## What you need to do
Please copy the last part of the entries exactly: the line that has "or if the UsePrintTrays" and every line up to and including the end, nothing more.

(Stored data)
########################################
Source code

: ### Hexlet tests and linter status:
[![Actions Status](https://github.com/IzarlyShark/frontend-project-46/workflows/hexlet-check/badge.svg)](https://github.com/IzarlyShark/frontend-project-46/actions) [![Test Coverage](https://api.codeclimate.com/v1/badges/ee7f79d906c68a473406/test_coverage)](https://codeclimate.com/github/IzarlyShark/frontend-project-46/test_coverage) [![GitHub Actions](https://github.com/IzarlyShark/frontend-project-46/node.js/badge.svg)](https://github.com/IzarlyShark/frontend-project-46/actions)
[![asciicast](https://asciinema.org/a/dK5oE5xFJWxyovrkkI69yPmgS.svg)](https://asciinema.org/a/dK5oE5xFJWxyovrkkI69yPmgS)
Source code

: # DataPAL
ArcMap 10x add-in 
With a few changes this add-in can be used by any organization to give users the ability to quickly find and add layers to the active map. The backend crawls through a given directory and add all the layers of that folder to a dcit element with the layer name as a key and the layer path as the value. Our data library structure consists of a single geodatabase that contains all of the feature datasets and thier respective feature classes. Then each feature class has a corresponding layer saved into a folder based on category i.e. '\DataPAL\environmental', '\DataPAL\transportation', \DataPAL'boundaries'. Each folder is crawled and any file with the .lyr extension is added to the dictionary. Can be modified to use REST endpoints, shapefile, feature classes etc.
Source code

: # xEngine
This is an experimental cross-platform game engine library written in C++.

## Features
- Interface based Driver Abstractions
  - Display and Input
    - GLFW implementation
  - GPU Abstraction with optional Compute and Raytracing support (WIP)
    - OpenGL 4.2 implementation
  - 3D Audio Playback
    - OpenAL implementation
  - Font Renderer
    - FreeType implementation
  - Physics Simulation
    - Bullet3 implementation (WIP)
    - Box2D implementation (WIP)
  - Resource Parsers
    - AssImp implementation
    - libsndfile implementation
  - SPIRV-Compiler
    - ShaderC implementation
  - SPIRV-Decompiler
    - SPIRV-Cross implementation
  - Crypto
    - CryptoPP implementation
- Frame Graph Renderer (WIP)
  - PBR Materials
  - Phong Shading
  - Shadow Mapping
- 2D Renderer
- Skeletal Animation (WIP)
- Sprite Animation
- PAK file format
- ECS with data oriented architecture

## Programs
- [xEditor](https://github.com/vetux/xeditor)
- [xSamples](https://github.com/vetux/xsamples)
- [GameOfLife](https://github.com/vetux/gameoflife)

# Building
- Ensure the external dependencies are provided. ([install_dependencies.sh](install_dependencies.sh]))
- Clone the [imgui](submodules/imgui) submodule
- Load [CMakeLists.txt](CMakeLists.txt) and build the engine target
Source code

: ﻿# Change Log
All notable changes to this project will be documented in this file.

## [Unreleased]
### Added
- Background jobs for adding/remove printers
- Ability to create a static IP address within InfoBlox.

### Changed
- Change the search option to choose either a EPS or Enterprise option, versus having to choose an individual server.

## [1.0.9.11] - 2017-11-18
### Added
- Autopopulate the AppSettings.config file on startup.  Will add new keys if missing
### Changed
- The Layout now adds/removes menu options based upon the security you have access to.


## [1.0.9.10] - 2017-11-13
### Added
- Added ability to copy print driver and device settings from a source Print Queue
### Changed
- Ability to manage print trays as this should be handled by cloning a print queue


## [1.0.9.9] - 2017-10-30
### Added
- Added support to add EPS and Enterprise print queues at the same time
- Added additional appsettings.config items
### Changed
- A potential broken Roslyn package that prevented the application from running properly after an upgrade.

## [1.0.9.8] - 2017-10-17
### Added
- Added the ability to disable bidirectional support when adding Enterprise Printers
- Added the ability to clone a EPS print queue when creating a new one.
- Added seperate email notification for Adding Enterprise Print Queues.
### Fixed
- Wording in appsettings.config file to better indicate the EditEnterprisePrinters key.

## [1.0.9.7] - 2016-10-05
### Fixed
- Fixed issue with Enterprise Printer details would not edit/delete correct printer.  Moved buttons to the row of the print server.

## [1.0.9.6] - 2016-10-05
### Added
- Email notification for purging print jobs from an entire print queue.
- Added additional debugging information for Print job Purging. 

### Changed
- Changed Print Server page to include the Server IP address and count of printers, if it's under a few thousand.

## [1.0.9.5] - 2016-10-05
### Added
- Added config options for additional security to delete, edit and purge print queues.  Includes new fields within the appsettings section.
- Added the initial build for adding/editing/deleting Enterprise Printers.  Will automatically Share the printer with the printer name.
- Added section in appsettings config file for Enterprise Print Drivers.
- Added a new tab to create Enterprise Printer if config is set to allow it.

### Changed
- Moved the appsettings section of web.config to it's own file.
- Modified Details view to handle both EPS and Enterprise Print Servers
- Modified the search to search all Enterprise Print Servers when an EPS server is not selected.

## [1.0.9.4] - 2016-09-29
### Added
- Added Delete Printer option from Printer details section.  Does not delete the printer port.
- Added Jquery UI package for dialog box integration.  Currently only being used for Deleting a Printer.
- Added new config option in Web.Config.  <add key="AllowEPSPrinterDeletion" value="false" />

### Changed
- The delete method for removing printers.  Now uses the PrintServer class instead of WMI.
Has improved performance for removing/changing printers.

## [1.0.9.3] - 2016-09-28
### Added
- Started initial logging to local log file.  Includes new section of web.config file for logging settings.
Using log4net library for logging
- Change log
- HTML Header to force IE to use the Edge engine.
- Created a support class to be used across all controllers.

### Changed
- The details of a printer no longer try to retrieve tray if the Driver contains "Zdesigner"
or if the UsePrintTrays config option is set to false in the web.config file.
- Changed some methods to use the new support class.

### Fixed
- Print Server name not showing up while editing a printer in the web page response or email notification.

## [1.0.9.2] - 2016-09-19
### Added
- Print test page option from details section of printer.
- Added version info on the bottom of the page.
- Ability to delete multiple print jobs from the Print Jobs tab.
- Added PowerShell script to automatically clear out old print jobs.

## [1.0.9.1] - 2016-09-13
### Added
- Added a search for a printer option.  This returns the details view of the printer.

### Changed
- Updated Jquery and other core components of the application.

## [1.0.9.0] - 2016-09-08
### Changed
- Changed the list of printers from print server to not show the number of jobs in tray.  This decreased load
########################################
## Result for this exercise
or if the UsePrintTrays config option is set to false in the web.config file.
- Changed some methods to use the new support class.

### Fixed
- Print Server name not showing up while editing a printer in the web page response or email notification.

## [1.0.9.2] - 2016-09-19
### Added
- Print test page option from details section of printer.
- Added version info on the bottom of the page.
- Ability to delete multiple print jobs from the Print Jobs tab.
- Added PowerShell script to automatically clear out old print jobs.

## [1.0.9.1] - 2016-09-13
### Added
- Added a search for a printer option.  This returns the details view of the printer.

### Changed
- Updated Jquery and other core components of the application.

## [1.0.9.0] - 2016-09-08
### Changed
- Changed the list of printers from print server to not show the number of jobs in tray.  This decreased load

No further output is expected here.